Instructions to follow »
Go to the line that contains "Set up an AWS" in the records below and repeat it, and each line after it, exactly through the end, omitting pictures.

::: Extracted information

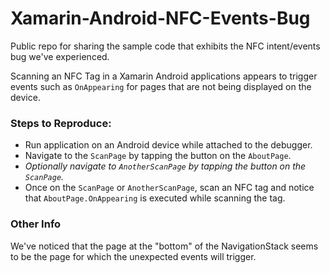 # Xamarin-Android-NFC-Events-Bug
Public repo for sharing the sample code that exhibits the NFC intent/events bug we've experienced.

Scanning an NFC Tag in a Xamarin Android applications appears to trigger events such as `OnAppearing` for pages that are not being displayed on the device.

### Steps to Reproduce:
- Run application on an Android device while attached to the debugger.
- Navigate to the `ScanPage` by tapping the button on the `AboutPage`.
- _Optionally navigate to `AnotherScanPage` by tapping the button on the `ScanPage`._
- Once on the `ScanPage` or `AnotherScanPage`, scan an NFC tag and notice that `AboutPage.OnAppearing` is executed while scanning the tag.

### Other Info
We've noticed that the page at the "bottom" of the NavigationStack seems to be the page for which the unexpected events will trigger.
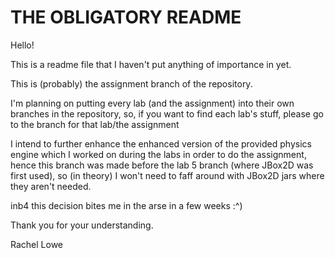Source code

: # THE OBLIGATORY README

Hello!

This is a readme file that I haven't put anything of importance in yet.

This is (probably) the assignment branch of the repository.

I'm planning on putting every lab (and the assignment) into their own branches in the
repository, so, if you want to find each lab's stuff, please go to the branch for that
lab/the assignment

I intend to further enhance the enhanced version of the provided physics engine 
which I worked on during the labs in order to do the assignment, hence this
branch was made before the lab 5 branch (where JBox2D was first used), so (in theory)
I won't need to faff around with JBox2D jars where they aren't needed.

inb4 this decision bites me in the arse in a few weeks :^)

Thank you for your understanding.

Rachel Lowe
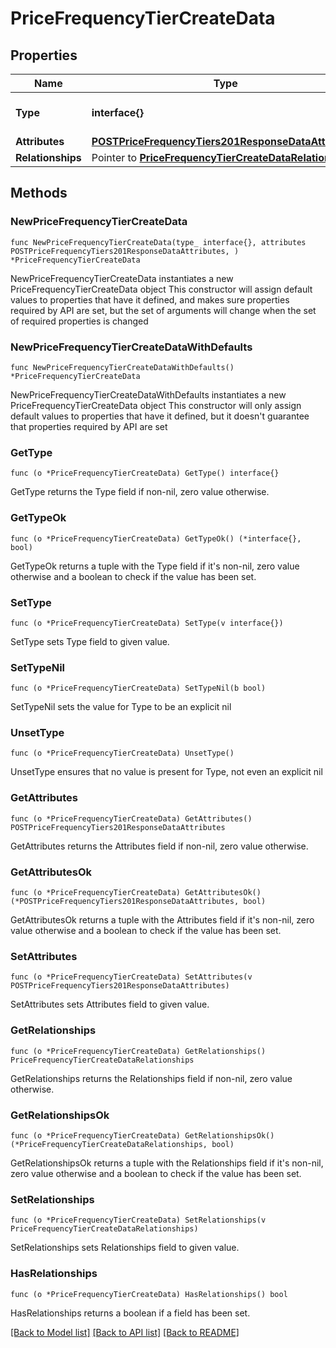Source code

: # PriceFrequencyTierCreateData

## Properties

Name | Type | Description | Notes
------------ | ------------- | ------------- | -------------
**Type** | **interface{}** | The resource&#39;s type | 
**Attributes** | [**POSTPriceFrequencyTiers201ResponseDataAttributes**](POSTPriceFrequencyTiers201ResponseDataAttributes.md) |  | 
**Relationships** | Pointer to [**PriceFrequencyTierCreateDataRelationships**](PriceFrequencyTierCreateDataRelationships.md) |  | [optional] 

## Methods

### NewPriceFrequencyTierCreateData

`func NewPriceFrequencyTierCreateData(type_ interface{}, attributes POSTPriceFrequencyTiers201ResponseDataAttributes, ) *PriceFrequencyTierCreateData`

NewPriceFrequencyTierCreateData instantiates a new PriceFrequencyTierCreateData object
This constructor will assign default values to properties that have it defined,
and makes sure properties required by API are set, but the set of arguments
will change when the set of required properties is changed

### NewPriceFrequencyTierCreateDataWithDefaults

`func NewPriceFrequencyTierCreateDataWithDefaults() *PriceFrequencyTierCreateData`

NewPriceFrequencyTierCreateDataWithDefaults instantiates a new PriceFrequencyTierCreateData object
This constructor will only assign default values to properties that have it defined,
but it doesn't guarantee that properties required by API are set

### GetType

`func (o *PriceFrequencyTierCreateData) GetType() interface{}`

GetType returns the Type field if non-nil, zero value otherwise.

### GetTypeOk

`func (o *PriceFrequencyTierCreateData) GetTypeOk() (*interface{}, bool)`

GetTypeOk returns a tuple with the Type field if it's non-nil, zero value otherwise
and a boolean to check if the value has been set.

### SetType

`func (o *PriceFrequencyTierCreateData) SetType(v interface{})`

SetType sets Type field to given value.


### SetTypeNil

`func (o *PriceFrequencyTierCreateData) SetTypeNil(b bool)`

 SetTypeNil sets the value for Type to be an explicit nil

### UnsetType
`func (o *PriceFrequencyTierCreateData) UnsetType()`

UnsetType ensures that no value is present for Type, not even an explicit nil
### GetAttributes

`func (o *PriceFrequencyTierCreateData) GetAttributes() POSTPriceFrequencyTiers201ResponseDataAttributes`

GetAttributes returns the Attributes field if non-nil, zero value otherwise.

### GetAttributesOk

`func (o *PriceFrequencyTierCreateData) GetAttributesOk() (*POSTPriceFrequencyTiers201ResponseDataAttributes, bool)`

GetAttributesOk returns a tuple with the Attributes field if it's non-nil, zero value otherwise
and a boolean to check if the value has been set.

### SetAttributes

`func (o *PriceFrequencyTierCreateData) SetAttributes(v POSTPriceFrequencyTiers201ResponseDataAttributes)`

SetAttributes sets Attributes field to given value.


### GetRelationships

`func (o *PriceFrequencyTierCreateData) GetRelationships() PriceFrequencyTierCreateDataRelationships`

GetRelationships returns the Relationships field if non-nil, zero value otherwise.

### GetRelationshipsOk

`func (o *PriceFrequencyTierCreateData) GetRelationshipsOk() (*PriceFrequencyTierCreateDataRelationships, bool)`

GetRelationshipsOk returns a tuple with the Relationships field if it's non-nil, zero value otherwise
and a boolean to check if the value has been set.

### SetRelationships

`func (o *PriceFrequencyTierCreateData) SetRelationships(v PriceFrequencyTierCreateDataRelationships)`

SetRelationships sets Relationships field to given value.

### HasRelationships

`func (o *PriceFrequencyTierCreateData) HasRelationships() bool`

HasRelationships returns a boolean if a field has been set.


[[Back to Model list]](../README.md#documentation-for-models) [[Back to API list]](../README.md#documentation-for-api-endpoints) [[Back to README]](../README.md)


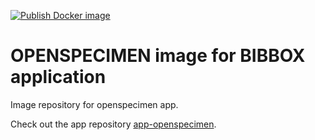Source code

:[![Publish Docker image](https://github.com/bibbox/img-openspecimen/actions/workflows/docker-publish.yml/badge.svg)](https://github.com/bibbox/img-openspecimen/actions/workflows/docker-publish.yml)

# OPENSPECIMEN image for BIBBOX application

Image repository for openspecimen app.

Check out the app repository [app-openspecimen](https://github.com/bibbox/app-openspecimen).

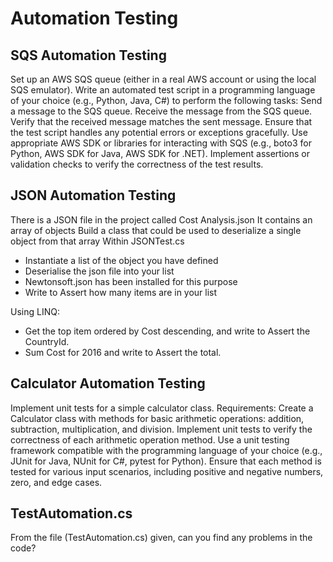 # Automation Testing

## SQS Automation Testing

Set up an AWS SQS queue (either in a real AWS account or using the local SQS emulator).
Write an automated test script in a programming language of your choice (e.g., Python, Java, C#) to perform the following tasks:
Send a message to the SQS queue.
Receive the message from the SQS queue.
Verify that the received message matches the sent message.
Ensure that the test script handles any potential errors or exceptions gracefully.
Use appropriate AWS SDK or libraries for interacting with SQS (e.g., boto3 for Python, AWS SDK for Java, AWS SDK for .NET).
Implement assertions or validation checks to verify the correctness of the test results.

## JSON Automation Testing

There is a JSON file in the project called Cost Analysis.json
It contains an array of objects
Build a class that could be used to deserialize a single object from that array
Within JSONTest.cs

- Instantiate a list of the object you have defined
- Deserialise the json file into your list
- Newtonsoft.json has been installed for this purpose
- Write to Assert how many items are in your list

Using LINQ:

- Get the top item ordered by Cost descending, and write to Assert the CountryId.
- Sum Cost for 2016 and write to Assert the total.

## Calculator Automation Testing

Implement unit tests for a simple calculator class.
Requirements:
Create a Calculator class with methods for basic arithmetic operations: addition, subtraction, multiplication, and division.
Implement unit tests to verify the correctness of each arithmetic operation method.
Use a unit testing framework compatible with the programming language of your choice (e.g., JUnit for Java, NUnit for C#, pytest for Python).
Ensure that each method is tested for various input scenarios, including positive and negative numbers, zero, and edge cases.

## TestAutomation.cs

From the file (TestAutomation.cs) given, can you find any problems in the code?
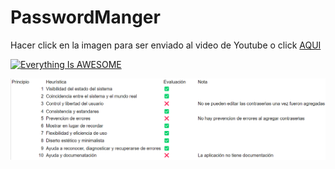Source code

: # PasswordManger

Hacer click en la imagen para ser enviado al video de Youtube o click [AQUI](https://www.youtube.com/watch?v=RVoFi5hOHZM)

[![Everything Is AWESOME](https://img.youtube.com/vi/RVoFi5hOHZM/0.jpg)](https://www.youtube.com/watch?v=RVoFi5hOHZM)

![Evaluación heurística](./Heuristica.png)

::::::

Reply »
Set up an AWS SQS queue (either in a real AWS account or using the local SQS emulator).
Write an automated test script in a programming language of your choice (e.g., Python, Java, C#) to perform the following tasks:
Send a message to the SQS queue.
Receive the message from the SQS queue.
Verify that the received message matches the sent message.
Ensure that the test script handles any potential errors or exceptions gracefully.
Use appropriate AWS SDK or libraries for interacting with SQS (e.g., boto3 for Python, AWS SDK for Java, AWS SDK for .NET).
Implement assertions or validation checks to verify the correctness of the test results.

## JSON Automation Testing

There is a JSON file in the project called Cost Analysis.json
It contains an array of objects
Build a class that could be used to deserialize a single object from that array
Within JSONTest.cs

- Instantiate a list of the object you have defined
- Deserialise the json file into your list
- Newtonsoft.json has been installed for this purpose
- Write to Assert how many items are in your list

Using LINQ:

- Get the top item ordered by Cost descending, and write to Assert the CountryId.
- Sum Cost for 2016 and write to Assert the total.

## Calculator Automation Testing

Implement unit tests for a simple calculator class.
Requirements:
Create a Calculator class with methods for basic arithmetic operations: addition, subtraction, multiplication, and division.
Implement unit tests to verify the correctness of each arithmetic operation method.
Use a unit testing framework compatible with the programming language of your choice (e.g., JUnit for Java, NUnit for C#, pytest for Python).
Ensure that each method is tested for various input scenarios, including positive and negative numbers, zero, and edge cases.

## TestAutomation.cs

From the file (TestAutomation.cs) given, can you find any problems in the code?
Source code

: # PasswordManger

Hacer click en la imagen para ser enviado al video de Youtube o click [AQUI](https://www.youtube.com/watch?v=RVoFi5hOHZM)

[![Everything Is AWESOME](https://img.youtube.com/vi/RVoFi5hOHZM/0.jpg)](https://www.youtube.com/watch?v=RVoFi5hOHZM)

![Evaluación heurística](./Heuristica.png)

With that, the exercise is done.